• WHAT YOU ARE ASKED TO DO: Extract the complete listing and output it unchanged.

• AVAILABLE RECORDS:
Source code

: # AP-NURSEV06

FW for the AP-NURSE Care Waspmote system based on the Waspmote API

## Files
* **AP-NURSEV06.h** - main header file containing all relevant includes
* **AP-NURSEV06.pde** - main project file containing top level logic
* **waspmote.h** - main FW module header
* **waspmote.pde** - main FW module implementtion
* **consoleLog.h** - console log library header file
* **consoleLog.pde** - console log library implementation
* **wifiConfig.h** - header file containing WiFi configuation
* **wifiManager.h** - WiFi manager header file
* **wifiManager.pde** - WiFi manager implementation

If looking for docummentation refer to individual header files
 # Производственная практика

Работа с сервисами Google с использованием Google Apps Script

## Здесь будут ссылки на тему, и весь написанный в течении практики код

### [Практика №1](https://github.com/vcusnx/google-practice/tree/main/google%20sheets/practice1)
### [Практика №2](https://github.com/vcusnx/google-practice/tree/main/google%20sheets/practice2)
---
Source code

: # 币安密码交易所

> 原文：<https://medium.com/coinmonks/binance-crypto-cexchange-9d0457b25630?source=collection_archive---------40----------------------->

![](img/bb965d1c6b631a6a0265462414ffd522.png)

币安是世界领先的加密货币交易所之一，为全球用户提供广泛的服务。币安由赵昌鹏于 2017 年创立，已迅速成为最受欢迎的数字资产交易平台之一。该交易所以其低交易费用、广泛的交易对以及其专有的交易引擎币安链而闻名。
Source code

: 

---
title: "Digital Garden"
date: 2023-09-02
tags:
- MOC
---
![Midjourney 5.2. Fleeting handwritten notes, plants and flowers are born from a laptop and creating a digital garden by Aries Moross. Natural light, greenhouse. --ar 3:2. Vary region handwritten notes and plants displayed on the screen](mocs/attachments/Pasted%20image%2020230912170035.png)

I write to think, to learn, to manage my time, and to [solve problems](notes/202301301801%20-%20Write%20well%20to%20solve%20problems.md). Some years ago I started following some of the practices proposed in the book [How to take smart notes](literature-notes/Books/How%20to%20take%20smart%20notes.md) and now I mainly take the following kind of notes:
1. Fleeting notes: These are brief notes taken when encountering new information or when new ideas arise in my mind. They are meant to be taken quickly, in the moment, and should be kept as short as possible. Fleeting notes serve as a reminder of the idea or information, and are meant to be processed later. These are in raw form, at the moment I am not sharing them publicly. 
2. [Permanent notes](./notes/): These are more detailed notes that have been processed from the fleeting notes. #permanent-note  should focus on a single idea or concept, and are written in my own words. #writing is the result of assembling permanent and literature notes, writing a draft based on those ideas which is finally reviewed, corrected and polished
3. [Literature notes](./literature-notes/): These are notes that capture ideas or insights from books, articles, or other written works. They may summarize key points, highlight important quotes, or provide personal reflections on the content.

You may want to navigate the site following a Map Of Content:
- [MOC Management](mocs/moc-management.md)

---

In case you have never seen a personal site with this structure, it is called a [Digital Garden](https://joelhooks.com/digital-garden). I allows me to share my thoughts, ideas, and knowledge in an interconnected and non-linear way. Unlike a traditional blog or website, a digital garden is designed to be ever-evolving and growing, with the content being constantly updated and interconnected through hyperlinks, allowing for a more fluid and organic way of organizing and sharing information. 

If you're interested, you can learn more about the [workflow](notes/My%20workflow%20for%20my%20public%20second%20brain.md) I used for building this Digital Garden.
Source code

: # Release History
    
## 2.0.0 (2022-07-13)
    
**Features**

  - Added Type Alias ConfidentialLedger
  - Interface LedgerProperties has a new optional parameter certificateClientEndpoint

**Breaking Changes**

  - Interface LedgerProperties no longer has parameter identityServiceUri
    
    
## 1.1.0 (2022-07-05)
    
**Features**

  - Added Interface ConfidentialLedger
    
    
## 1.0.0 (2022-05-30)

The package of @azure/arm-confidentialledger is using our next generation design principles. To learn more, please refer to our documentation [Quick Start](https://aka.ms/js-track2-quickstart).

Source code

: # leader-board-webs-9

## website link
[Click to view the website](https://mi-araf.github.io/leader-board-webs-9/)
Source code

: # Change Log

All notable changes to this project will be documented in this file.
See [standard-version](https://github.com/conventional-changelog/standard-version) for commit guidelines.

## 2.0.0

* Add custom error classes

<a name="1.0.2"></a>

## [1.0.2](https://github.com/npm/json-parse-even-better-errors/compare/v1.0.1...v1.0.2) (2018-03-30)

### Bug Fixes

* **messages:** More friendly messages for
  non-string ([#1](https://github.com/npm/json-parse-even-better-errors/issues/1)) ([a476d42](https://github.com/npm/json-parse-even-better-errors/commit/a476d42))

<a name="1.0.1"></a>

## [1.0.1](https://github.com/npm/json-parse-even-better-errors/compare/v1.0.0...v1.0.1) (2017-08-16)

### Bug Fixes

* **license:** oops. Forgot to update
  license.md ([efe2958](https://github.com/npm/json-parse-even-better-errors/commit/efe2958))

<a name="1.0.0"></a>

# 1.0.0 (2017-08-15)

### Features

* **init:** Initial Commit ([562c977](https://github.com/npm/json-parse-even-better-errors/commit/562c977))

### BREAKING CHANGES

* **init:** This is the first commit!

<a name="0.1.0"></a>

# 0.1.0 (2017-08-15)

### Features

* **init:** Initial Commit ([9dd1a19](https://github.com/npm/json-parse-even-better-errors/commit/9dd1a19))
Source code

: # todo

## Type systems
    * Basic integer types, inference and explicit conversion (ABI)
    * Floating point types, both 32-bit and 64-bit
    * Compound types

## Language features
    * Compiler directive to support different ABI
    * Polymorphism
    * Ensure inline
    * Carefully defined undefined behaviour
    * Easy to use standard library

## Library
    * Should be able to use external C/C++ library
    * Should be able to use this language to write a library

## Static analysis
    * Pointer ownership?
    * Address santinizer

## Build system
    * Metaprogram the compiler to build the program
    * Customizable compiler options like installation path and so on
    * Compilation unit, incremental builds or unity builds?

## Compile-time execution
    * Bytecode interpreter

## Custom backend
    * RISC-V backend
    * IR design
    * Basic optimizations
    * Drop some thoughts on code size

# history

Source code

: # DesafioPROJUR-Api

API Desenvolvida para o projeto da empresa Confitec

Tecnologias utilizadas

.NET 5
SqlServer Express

• TASK RESPONSE:
Source code

: # AP-NURSEV06

FW for the AP-NURSE Care Waspmote system based on the Waspmote API

## Files
* **AP-NURSEV06.h** - main header file containing all relevant includes
* **AP-NURSEV06.pde** - main project file containing top level logic
* **waspmote.h** - main FW module header
* **waspmote.pde** - main FW module implementtion
* **consoleLog.h** - console log library header file
* **consoleLog.pde** - console log library implementation
* **wifiConfig.h** - header file containing WiFi configuation
* **wifiManager.h** - WiFi manager header file
* **wifiManager.pde** - WiFi manager implementation

If looking for docummentation refer to individual header files
 # Производственная практика

Работа с сервисами Google с использованием Google Apps Script

## Здесь будут ссылки на тему, и весь написанный в течении практики код

### [Практика №1](https://github.com/vcusnx/google-practice/tree/main/google%20sheets/practice1)
### [Практика №2](https://github.com/vcusnx/google-practice/tree/main/google%20sheets/practice2)
---
Source code

: # 币安密码交易所

> 原文：<https://medium.com/coinmonks/binance-crypto-cexchange-9d0457b25630?source=collection_archive---------40----------------------->

![](img/bb965d1c6b631a6a0265462414ffd522.png)

币安是世界领先的加密货币交易所之一，为全球用户提供广泛的服务。币安由赵昌鹏于 2017 年创立，已迅速成为最受欢迎的数字资产交易平台之一。该交易所以其低交易费用、广泛的交易对以及其专有的交易引擎币安链而闻名。
Source code

: 

---
title: "Digital Garden"
date: 2023-09-02
tags:
- MOC
---
![Midjourney 5.2. Fleeting handwritten notes, plants and flowers are born from a laptop and creating a digital garden by Aries Moross. Natural light, greenhouse. --ar 3:2. Vary region handwritten notes and plants displayed on the screen](mocs/attachments/Pasted%20image%2020230912170035.png)

I write to think, to learn, to manage my time, and to [solve problems](notes/202301301801%20-%20Write%20well%20to%20solve%20problems.md). Some years ago I started following some of the practices proposed in the book [How to take smart notes](literature-notes/Books/How%20to%20take%20smart%20notes.md) and now I mainly take the following kind of notes:
1. Fleeting notes: These are brief notes taken when encountering new information or when new ideas arise in my mind. They are meant to be taken quickly, in the moment, and should be kept as short as possible. Fleeting notes serve as a reminder of the idea or information, and are meant to be processed later. These are in raw form, at the moment I am not sharing them publicly. 
2. [Permanent notes](./notes/): These are more detailed notes that have been processed from the fleeting notes. #permanent-note  should focus on a single idea or concept, and are written in my own words. #writing is the result of assembling permanent and literature notes, writing a draft based on those ideas which is finally reviewed, corrected and polished
3. [Literature notes](./literature-notes/): These are notes that capture ideas or insights from books, articles, or other written works. They may summarize key points, highlight important quotes, or provide personal reflections on the content.

You may want to navigate the site following a Map Of Content:
- [MOC Management](mocs/moc-management.md)

---

In case you have never seen a personal site with this structure, it is called a [Digital Garden](https://joelhooks.com/digital-garden). I allows me to share my thoughts, ideas, and knowledge in an interconnected and non-linear way. Unlike a traditional blog or website, a digital garden is designed to be ever-evolving and growing, with the content being constantly updated and interconnected through hyperlinks, allowing for a more fluid and organic way of organizing and sharing information. 

If you're interested, you can learn more about the [workflow](notes/My%20workflow%20for%20my%20public%20second%20brain.md) I used for building this Digital Garden.
Source code

: # Release History
    
## 2.0.0 (2022-07-13)
    
**Features**

  - Added Type Alias ConfidentialLedger
  - Interface LedgerProperties has a new optional parameter certificateClientEndpoint

**Breaking Changes**

  - Interface LedgerProperties no longer has parameter identityServiceUri
    
    
## 1.1.0 (2022-07-05)
    
**Features**

  - Added Interface ConfidentialLedger
    
    
## 1.0.0 (2022-05-30)

The package of @azure/arm-confidentialledger is using our next generation design principles. To learn more, please refer to our documentation [Quick Start](https://aka.ms/js-track2-quickstart).

Source code

: # leader-board-webs-9

## website link
[Click to view the website](https://mi-araf.github.io/leader-board-webs-9/)
Source code

: # Change Log

All notable changes to this project will be documented in this file.
See [standard-version](https://github.com/conventional-changelog/standard-version) for commit guidelines.

## 2.0.0

* Add custom error classes

<a name="1.0.2"></a>

## [1.0.2](https://github.com/npm/json-parse-even-better-errors/compare/v1.0.1...v1.0.2) (2018-03-30)

### Bug Fixes

* **messages:** More friendly messages for
  non-string ([#1](https://github.com/npm/json-parse-even-better-errors/issues/1)) ([a476d42](https://github.com/npm/json-parse-even-better-errors/commit/a476d42))

<a name="1.0.1"></a>

## [1.0.1](https://github.com/npm/json-parse-even-better-errors/compare/v1.0.0...v1.0.1) (2017-08-16)

### Bug Fixes

* **license:** oops. Forgot to update
  license.md ([efe2958](https://github.com/npm/json-parse-even-better-errors/commit/efe2958))

<a name="1.0.0"></a>

# 1.0.0 (2017-08-15)

### Features

* **init:** Initial Commit ([562c977](https://github.com/npm/json-parse-even-better-errors/commit/562c977))

### BREAKING CHANGES

* **init:** This is the first commit!

<a name="0.1.0"></a>

# 0.1.0 (2017-08-15)

### Features

* **init:** Initial Commit ([9dd1a19](https://github.com/npm/json-parse-even-better-errors/commit/9dd1a19))
Source code

: # todo

## Type systems
    * Basic integer types, inference and explicit conversion (ABI)
    * Floating point types, both 32-bit and 64-bit
    * Compound types

## Language features
    * Compiler directive to support different ABI
    * Polymorphism
    * Ensure inline
    * Carefully defined undefined behaviour
    * Easy to use standard library

## Library
    * Should be able to use external C/C++ library
    * Should be able to use this language to write a library

## Static analysis
    * Pointer ownership?
    * Address santinizer

## Build system
    * Metaprogram the compiler to build the program
    * Customizable compiler options like installation path and so on
    * Compilation unit, incremental builds or unity builds?

## Compile-time execution
    * Bytecode interpreter

## Custom backend
    * RISC-V backend
    * IR design
    * Basic optimizations
    * Drop some thoughts on code size

# history

Source code

: # DesafioPROJUR-Api

API Desenvolvida para o projeto da empresa Confitec

Tecnologias utilizadas

.NET 5
SqlServer Express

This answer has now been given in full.